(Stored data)
- - - - - - -
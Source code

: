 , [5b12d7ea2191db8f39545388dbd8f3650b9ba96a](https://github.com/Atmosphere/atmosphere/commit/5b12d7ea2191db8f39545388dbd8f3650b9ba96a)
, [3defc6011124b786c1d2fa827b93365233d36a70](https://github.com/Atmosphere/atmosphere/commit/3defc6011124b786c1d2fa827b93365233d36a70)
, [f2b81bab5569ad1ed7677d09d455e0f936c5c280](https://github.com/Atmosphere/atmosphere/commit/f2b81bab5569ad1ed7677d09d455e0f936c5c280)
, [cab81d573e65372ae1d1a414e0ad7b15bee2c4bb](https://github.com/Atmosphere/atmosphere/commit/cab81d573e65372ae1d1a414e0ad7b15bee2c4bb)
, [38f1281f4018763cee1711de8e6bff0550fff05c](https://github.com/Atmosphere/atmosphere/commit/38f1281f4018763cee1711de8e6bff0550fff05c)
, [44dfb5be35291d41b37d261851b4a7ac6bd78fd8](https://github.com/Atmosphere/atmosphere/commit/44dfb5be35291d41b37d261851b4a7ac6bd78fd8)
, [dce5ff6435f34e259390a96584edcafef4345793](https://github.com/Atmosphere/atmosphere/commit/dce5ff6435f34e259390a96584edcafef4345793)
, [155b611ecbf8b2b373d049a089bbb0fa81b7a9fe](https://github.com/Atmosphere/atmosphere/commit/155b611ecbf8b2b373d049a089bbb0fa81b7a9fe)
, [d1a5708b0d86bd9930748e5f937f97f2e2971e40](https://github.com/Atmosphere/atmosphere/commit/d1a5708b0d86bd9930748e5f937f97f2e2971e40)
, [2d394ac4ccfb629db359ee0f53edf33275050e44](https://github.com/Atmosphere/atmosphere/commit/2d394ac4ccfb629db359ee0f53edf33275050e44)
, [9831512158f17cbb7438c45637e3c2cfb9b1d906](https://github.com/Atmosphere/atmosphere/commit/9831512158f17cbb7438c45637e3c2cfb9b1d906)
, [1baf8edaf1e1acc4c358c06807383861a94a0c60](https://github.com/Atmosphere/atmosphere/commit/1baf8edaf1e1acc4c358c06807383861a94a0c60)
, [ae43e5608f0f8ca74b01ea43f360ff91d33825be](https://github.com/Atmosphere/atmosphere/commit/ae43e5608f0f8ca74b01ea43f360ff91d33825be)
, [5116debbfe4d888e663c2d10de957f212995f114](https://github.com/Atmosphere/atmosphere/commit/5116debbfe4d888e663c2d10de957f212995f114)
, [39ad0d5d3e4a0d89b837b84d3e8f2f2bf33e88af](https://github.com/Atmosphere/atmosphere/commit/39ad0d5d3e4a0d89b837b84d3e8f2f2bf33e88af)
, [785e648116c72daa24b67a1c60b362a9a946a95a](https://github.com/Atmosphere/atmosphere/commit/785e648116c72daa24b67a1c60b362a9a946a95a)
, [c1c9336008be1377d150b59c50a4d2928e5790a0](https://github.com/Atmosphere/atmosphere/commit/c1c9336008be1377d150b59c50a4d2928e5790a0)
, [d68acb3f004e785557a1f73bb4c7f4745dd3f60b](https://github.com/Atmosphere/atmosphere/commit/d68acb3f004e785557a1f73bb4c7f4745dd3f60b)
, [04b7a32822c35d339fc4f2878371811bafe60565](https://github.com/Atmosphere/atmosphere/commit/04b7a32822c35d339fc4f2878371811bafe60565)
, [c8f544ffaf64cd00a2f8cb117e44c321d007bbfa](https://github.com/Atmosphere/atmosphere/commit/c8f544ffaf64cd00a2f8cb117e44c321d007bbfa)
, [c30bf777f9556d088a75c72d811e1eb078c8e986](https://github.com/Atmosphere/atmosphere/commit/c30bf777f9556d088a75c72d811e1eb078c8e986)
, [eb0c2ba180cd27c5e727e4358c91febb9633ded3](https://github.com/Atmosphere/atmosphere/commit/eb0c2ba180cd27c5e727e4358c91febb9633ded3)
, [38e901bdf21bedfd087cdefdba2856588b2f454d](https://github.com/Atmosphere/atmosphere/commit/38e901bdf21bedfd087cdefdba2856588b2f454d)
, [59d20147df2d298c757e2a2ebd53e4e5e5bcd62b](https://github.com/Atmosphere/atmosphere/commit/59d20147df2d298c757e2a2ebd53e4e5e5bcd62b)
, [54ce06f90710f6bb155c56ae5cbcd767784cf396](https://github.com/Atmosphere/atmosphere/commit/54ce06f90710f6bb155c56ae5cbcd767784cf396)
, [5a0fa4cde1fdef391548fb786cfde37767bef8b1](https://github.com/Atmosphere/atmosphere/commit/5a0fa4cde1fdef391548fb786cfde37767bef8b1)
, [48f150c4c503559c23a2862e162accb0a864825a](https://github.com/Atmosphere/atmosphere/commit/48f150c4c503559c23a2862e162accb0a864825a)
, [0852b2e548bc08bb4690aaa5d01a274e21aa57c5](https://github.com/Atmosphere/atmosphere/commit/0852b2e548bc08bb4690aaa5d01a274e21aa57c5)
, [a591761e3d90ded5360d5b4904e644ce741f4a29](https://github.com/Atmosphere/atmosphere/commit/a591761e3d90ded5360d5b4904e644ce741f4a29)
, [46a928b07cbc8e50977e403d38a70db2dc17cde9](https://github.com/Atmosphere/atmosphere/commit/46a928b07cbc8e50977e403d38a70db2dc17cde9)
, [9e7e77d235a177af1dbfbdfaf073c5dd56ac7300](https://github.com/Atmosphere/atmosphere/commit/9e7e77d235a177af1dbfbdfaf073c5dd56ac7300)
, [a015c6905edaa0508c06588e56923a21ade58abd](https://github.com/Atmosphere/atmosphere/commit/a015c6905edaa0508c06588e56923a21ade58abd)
- - - - - - -
Work order ▸ Every entry should be given again exactly as written.

Output for this exercise ▸
Source code

: , [5b12d7ea2191db8f39545388dbd8f3650b9ba96a](https://github.com/Atmosphere/atmosphere/commit/5b12d7ea2191db8f39545388dbd8f3650b9ba96a)
, [3defc6011124b786c1d2fa827b93365233d36a70](https://github.com/Atmosphere/atmosphere/commit/3defc6011124b786c1d2fa827b93365233d36a70)
, [f2b81bab5569ad1ed7677d09d455e0f936c5c280](https://github.com/Atmosphere/atmosphere/commit/f2b81bab5569ad1ed7677d09d455e0f936c5c280)
, [cab81d573e65372ae1d1a414e0ad7b15bee2c4bb](https://github.com/Atmosphere/atmosphere/commit/cab81d573e65372ae1d1a414e0ad7b15bee2c4bb)
, [38f1281f4018763cee1711de8e6bff0550fff05c](https://github.com/Atmosphere/atmosphere/commit/38f1281f4018763cee1711de8e6bff0550fff05c)
, [44dfb5be35291d41b37d261851b4a7ac6bd78fd8](https://github.com/Atmosphere/atmosphere/commit/44dfb5be35291d41b37d261851b4a7ac6bd78fd8)
, [dce5ff6435f34e259390a96584edcafef4345793](https://github.com/Atmosphere/atmosphere/commit/dce5ff6435f34e259390a96584edcafef4345793)
, [155b611ecbf8b2b373d049a089bbb0fa81b7a9fe](https://github.com/Atmosphere/atmosphere/commit/155b611ecbf8b2b373d049a089bbb0fa81b7a9fe)
, [d1a5708b0d86bd9930748e5f937f97f2e2971e40](https://github.com/Atmosphere/atmosphere/commit/d1a5708b0d86bd9930748e5f937f97f2e2971e40)
, [2d394ac4ccfb629db359ee0f53edf33275050e44](https://github.com/Atmosphere/atmosphere/commit/2d394ac4ccfb629db359ee0f53edf33275050e44)
, [9831512158f17cbb7438c45637e3c2cfb9b1d906](https://github.com/Atmosphere/atmosphere/commit/9831512158f17cbb7438c45637e3c2cfb9b1d906)
, [1baf8edaf1e1acc4c358c06807383861a94a0c60](https://github.com/Atmosphere/atmosphere/commit/1baf8edaf1e1acc4c358c06807383861a94a0c60)
, [ae43e5608f0f8ca74b01ea43f360ff91d33825be](https://github.com/Atmosphere/atmosphere/commit/ae43e5608f0f8ca74b01ea43f360ff91d33825be)
, [5116debbfe4d888e663c2d10de957f212995f114](https://github.com/Atmosphere/atmosphere/commit/5116debbfe4d888e663c2d10de957f212995f114)
, [39ad0d5d3e4a0d89b837b84d3e8f2f2bf33e88af](https://github.com/Atmosphere/atmosphere/commit/39ad0d5d3e4a0d89b837b84d3e8f2f2bf33e88af)
, [785e648116c72daa24b67a1c60b362a9a946a95a](https://github.com/Atmosphere/atmosphere/commit/785e648116c72daa24b67a1c60b362a9a946a95a)
, [c1c9336008be1377d150b59c50a4d2928e5790a0](https://github.com/Atmosphere/atmosphere/commit/c1c9336008be1377d150b59c50a4d2928e5790a0)
, [d68acb3f004e785557a1f73bb4c7f4745dd3f60b](https://github.com/Atmosphere/atmosphere/commit/d68acb3f004e785557a1f73bb4c7f4745dd3f60b)
, [04b7a32822c35d339fc4f2878371811bafe60565](https://github.com/Atmosphere/atmosphere/commit/04b7a32822c35d339fc4f2878371811bafe60565)
, [c8f544ffaf64cd00a2f8cb117e44c321d007bbfa](https://github.com/Atmosphere/atmosphere/commit/c8f544ffaf64cd00a2f8cb117e44c321d007bbfa)
, [c30bf777f9556d088a75c72d811e1eb078c8e986](https://github.com/Atmosphere/atmosphere/commit/c30bf777f9556d088a75c72d811e1eb078c8e986)
, [eb0c2ba180cd27c5e727e4358c91febb9633ded3](https://github.com/Atmosphere/atmosphere/commit/eb0c2ba180cd27c5e727e4358c91febb9633ded3)
, [38e901bdf21bedfd087cdefdba2856588b2f454d](https://github.com/Atmosphere/atmosphere/commit/38e901bdf21bedfd087cdefdba2856588b2f454d)
, [59d20147df2d298c757e2a2ebd53e4e5e5bcd62b](https://github.com/Atmosphere/atmosphere/commit/59d20147df2d298c757e2a2ebd53e4e5e5bcd62b)
, [54ce06f90710f6bb155c56ae5cbcd767784cf396](https://github.com/Atmosphere/atmosphere/commit/54ce06f90710f6bb155c56ae5cbcd767784cf396)
, [5a0fa4cde1fdef391548fb786cfde37767bef8b1](https://github.com/Atmosphere/atmosphere/commit/5a0fa4cde1fdef391548fb786cfde37767bef8b1)
, [48f150c4c503559c23a2862e162accb0a864825a](https://github.com/Atmosphere/atmosphere/commit/48f150c4c503559c23a2862e162accb0a864825a)
, [0852b2e548bc08bb4690aaa5d01a274e21aa57c5](https://github.com/Atmosphere/atmosphere/commit/0852b2e548bc08bb4690aaa5d01a274e21aa57c5)
, [a591761e3d90ded5360d5b4904e644ce741f4a29](https://github.com/Atmosphere/atmosphere/commit/a591761e3d90ded5360d5b4904e644ce741f4a29)
, [46a928b07cbc8e50977e403d38a70db2dc17cde9](https://github.com/Atmosphere/atmosphere/commit/46a928b07cbc8e50977e403d38a70db2dc17cde9)
, [9e7e77d235a177af1dbfbdfaf073c5dd56ac7300](https://github.com/Atmosphere/atmosphere/commit/9e7e77d235a177af1dbfbdfaf073c5dd56ac7300)
, [a015c6905edaa0508c06588e56923a21ade58abd](https://github.com/Atmosphere/atmosphere/commit/a015c6905edaa0508c06588e56923a21ade58abd)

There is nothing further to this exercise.